> **Records for processing**:
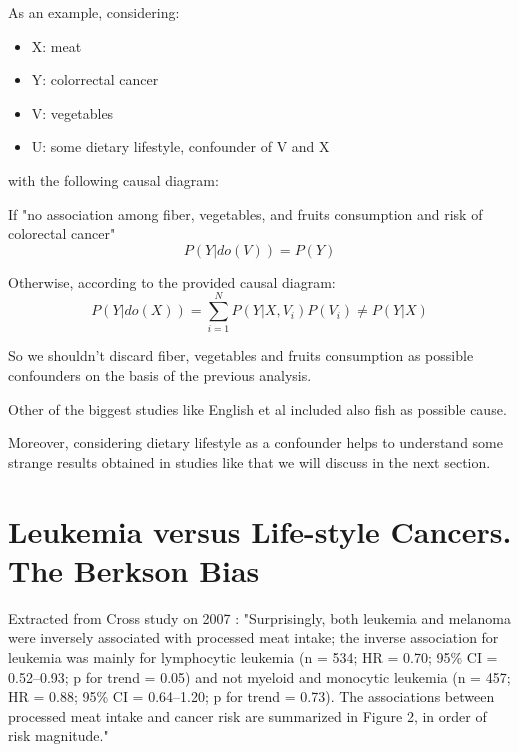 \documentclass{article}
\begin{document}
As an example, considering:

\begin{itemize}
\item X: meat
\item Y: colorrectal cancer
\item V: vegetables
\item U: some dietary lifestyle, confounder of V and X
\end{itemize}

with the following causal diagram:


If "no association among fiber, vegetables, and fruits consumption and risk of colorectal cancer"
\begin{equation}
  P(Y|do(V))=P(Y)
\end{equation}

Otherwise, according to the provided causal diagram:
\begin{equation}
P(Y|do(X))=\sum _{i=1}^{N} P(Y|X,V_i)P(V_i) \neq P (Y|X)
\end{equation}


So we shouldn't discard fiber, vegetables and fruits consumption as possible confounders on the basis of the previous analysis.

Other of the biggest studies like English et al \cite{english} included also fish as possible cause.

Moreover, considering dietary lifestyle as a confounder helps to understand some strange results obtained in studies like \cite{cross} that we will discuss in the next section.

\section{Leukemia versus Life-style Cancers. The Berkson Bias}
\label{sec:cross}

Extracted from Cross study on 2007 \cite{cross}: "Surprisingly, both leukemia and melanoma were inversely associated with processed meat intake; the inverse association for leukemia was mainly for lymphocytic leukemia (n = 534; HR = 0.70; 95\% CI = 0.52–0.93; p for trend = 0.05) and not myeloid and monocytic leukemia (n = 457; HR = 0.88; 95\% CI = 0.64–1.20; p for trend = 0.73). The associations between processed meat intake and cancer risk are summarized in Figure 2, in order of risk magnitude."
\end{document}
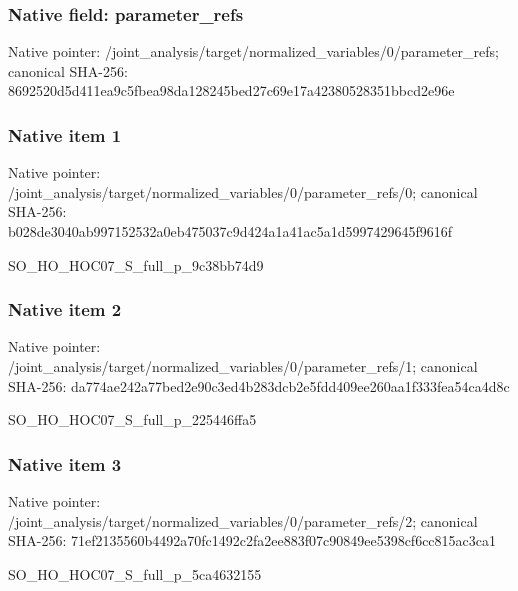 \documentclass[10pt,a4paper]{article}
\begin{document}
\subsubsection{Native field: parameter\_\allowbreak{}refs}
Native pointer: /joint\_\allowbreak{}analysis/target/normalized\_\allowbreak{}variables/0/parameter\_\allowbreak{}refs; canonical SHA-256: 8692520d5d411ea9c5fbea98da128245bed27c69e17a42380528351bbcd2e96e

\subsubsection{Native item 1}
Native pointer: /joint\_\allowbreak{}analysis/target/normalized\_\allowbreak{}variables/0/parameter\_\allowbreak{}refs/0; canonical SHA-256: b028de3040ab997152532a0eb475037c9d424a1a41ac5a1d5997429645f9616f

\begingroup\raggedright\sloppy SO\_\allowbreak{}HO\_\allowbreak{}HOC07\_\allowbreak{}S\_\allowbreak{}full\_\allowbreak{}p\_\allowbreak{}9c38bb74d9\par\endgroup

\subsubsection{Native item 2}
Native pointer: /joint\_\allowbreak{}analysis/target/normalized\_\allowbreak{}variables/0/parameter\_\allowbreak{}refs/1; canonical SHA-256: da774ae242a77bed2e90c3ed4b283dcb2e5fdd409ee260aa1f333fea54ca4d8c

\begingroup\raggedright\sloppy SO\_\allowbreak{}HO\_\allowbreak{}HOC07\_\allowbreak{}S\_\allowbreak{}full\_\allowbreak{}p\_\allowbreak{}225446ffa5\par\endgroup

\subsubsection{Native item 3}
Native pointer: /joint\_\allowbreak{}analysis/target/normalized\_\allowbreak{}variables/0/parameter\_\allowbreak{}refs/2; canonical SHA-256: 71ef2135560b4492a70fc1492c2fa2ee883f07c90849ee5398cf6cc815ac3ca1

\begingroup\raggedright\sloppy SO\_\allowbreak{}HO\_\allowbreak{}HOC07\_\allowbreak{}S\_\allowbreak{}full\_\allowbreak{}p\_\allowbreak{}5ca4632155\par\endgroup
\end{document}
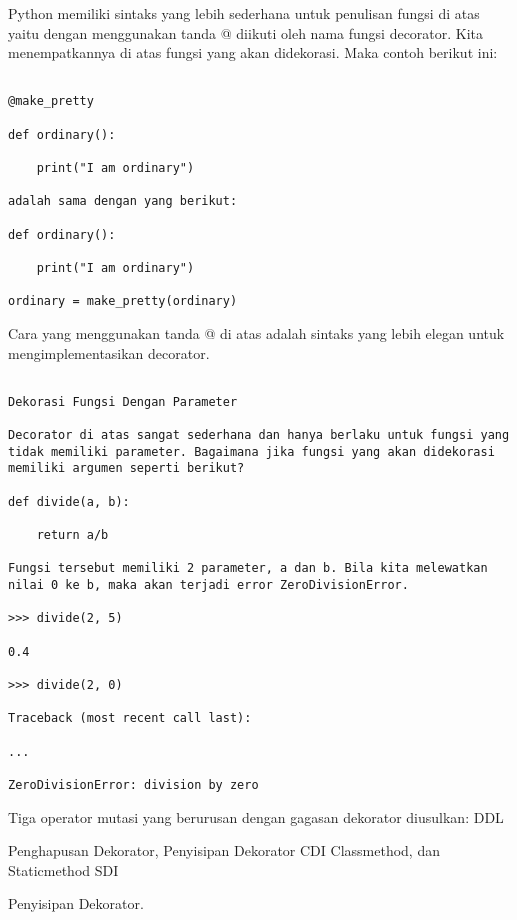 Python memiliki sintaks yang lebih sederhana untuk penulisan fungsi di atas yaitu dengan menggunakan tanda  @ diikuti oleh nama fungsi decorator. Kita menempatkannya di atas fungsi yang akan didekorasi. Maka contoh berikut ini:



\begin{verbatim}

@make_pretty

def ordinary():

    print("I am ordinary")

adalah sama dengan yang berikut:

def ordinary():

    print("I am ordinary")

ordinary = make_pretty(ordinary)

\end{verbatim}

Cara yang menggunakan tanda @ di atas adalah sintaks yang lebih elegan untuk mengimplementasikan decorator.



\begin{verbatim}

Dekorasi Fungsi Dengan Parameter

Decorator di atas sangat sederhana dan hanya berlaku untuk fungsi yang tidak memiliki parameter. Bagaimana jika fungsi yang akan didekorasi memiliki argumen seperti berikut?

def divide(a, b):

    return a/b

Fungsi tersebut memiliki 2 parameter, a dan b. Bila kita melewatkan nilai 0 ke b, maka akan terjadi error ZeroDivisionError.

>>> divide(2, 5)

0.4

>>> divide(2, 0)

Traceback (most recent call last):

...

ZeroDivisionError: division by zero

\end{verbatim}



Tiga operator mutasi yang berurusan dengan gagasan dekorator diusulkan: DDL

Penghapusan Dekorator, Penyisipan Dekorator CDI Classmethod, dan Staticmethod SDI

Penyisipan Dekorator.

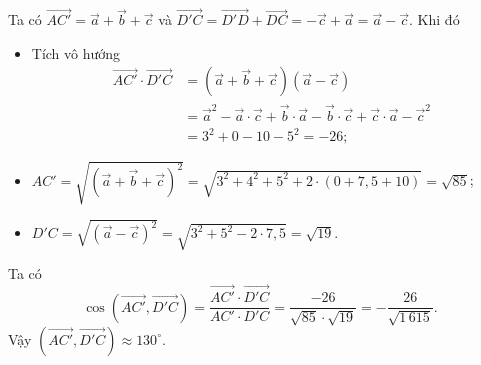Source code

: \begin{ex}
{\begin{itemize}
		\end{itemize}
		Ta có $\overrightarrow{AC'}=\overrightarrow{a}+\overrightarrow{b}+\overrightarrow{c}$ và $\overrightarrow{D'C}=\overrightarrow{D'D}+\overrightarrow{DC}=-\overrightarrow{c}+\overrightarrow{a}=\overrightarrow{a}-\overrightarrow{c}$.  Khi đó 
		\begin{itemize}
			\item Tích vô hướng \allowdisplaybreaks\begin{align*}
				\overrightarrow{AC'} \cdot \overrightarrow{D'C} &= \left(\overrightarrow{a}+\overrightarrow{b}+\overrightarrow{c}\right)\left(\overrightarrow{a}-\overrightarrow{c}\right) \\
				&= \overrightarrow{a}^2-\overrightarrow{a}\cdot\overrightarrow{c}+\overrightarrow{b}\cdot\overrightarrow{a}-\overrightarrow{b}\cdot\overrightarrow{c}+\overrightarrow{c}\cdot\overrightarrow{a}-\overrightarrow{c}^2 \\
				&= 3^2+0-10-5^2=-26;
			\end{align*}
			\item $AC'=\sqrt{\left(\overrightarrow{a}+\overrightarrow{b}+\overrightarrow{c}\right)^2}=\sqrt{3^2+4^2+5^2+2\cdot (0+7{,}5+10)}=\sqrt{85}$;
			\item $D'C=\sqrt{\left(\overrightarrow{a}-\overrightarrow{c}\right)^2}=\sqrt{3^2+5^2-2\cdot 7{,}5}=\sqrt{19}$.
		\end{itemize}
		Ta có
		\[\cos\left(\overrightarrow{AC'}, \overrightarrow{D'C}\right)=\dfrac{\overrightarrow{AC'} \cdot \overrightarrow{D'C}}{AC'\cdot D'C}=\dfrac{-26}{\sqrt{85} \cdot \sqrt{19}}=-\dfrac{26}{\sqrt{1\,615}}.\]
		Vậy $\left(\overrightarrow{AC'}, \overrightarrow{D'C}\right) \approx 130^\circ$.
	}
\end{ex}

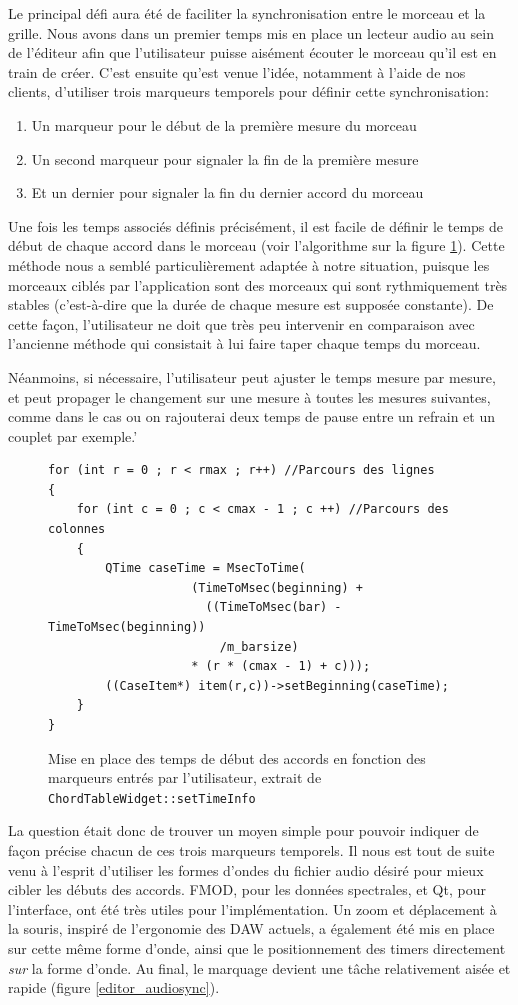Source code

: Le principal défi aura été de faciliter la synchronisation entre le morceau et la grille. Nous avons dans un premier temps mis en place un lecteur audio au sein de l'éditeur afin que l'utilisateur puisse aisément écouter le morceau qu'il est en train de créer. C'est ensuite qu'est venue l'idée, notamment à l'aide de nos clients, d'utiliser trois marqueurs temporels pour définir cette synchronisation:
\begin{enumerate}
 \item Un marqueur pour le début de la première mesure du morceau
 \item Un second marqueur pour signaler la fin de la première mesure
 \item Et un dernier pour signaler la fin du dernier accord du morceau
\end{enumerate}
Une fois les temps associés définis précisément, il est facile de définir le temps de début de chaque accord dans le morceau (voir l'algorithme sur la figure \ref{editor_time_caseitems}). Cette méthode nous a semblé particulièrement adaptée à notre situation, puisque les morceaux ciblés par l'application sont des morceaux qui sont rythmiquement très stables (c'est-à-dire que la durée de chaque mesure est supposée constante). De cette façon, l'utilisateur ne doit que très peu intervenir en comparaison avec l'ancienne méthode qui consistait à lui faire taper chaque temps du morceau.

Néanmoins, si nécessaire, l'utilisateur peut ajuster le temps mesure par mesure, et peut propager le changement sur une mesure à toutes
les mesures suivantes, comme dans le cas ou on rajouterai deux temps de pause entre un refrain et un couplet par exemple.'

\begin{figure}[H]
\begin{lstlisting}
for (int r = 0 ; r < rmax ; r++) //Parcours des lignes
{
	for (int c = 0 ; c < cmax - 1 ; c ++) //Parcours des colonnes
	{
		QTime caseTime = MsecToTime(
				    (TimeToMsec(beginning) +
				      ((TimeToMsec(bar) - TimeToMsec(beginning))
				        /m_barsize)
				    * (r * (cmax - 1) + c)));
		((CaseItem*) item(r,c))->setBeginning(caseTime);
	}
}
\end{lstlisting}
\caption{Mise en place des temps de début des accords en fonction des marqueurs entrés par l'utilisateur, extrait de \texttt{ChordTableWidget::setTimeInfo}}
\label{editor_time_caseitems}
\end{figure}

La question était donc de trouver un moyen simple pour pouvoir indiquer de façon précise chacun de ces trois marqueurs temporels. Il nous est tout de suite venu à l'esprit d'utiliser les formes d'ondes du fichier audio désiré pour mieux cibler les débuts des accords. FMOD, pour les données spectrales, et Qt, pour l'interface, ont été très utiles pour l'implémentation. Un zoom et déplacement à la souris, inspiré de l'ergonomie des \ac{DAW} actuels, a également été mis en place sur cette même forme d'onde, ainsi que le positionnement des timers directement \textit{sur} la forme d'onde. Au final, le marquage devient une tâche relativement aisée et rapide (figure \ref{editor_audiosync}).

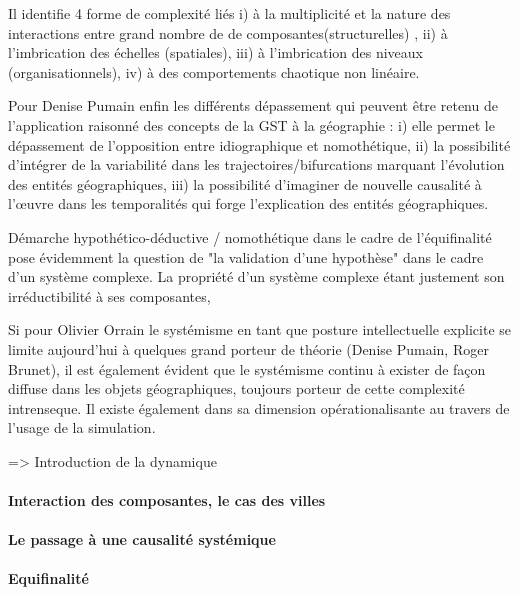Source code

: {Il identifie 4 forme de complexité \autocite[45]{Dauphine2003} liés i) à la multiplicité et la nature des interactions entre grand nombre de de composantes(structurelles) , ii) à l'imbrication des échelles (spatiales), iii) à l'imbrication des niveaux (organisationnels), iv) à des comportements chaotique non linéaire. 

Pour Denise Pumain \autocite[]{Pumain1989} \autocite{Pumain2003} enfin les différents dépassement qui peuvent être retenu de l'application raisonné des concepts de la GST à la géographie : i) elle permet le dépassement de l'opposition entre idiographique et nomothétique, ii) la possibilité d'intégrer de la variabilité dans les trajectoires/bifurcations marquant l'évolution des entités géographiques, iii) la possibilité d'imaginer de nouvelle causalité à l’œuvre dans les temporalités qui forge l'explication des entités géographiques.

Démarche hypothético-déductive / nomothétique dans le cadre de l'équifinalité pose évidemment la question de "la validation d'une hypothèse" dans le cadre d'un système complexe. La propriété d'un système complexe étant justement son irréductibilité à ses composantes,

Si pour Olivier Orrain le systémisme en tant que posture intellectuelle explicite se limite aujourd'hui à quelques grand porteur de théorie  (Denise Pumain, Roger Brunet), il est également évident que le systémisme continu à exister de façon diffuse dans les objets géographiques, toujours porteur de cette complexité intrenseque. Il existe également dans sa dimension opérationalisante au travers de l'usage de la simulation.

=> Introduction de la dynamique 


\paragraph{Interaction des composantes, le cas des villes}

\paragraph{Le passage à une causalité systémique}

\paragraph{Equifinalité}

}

> **Problem details**:
Copy the lines above that hold the word "définir".

> **Solution below**:
: Le principal défi aura été de faciliter la synchronisation entre le morceau et la grille. Nous avons dans un premier temps mis en place un lecteur audio au sein de l'éditeur afin que l'utilisateur puisse aisément écouter le morceau qu'il est en train de créer. C'est ensuite qu'est venue l'idée, notamment à l'aide de nos clients, d'utiliser trois marqueurs temporels pour définir cette synchronisation:
Une fois les temps associés définis précisément, il est facile de définir le temps de début de chaque accord dans le morceau (voir l'algorithme sur la figure \ref{editor_time_caseitems}). Cette méthode nous a semblé particulièrement adaptée à notre situation, puisque les morceaux ciblés par l'application sont des morceaux qui sont rythmiquement très stables (c'est-à-dire que la durée de chaque mesure est supposée constante). De cette façon, l'utilisateur ne doit que très peu intervenir en comparaison avec l'ancienne méthode qui consistait à lui faire taper chaque temps du morceau.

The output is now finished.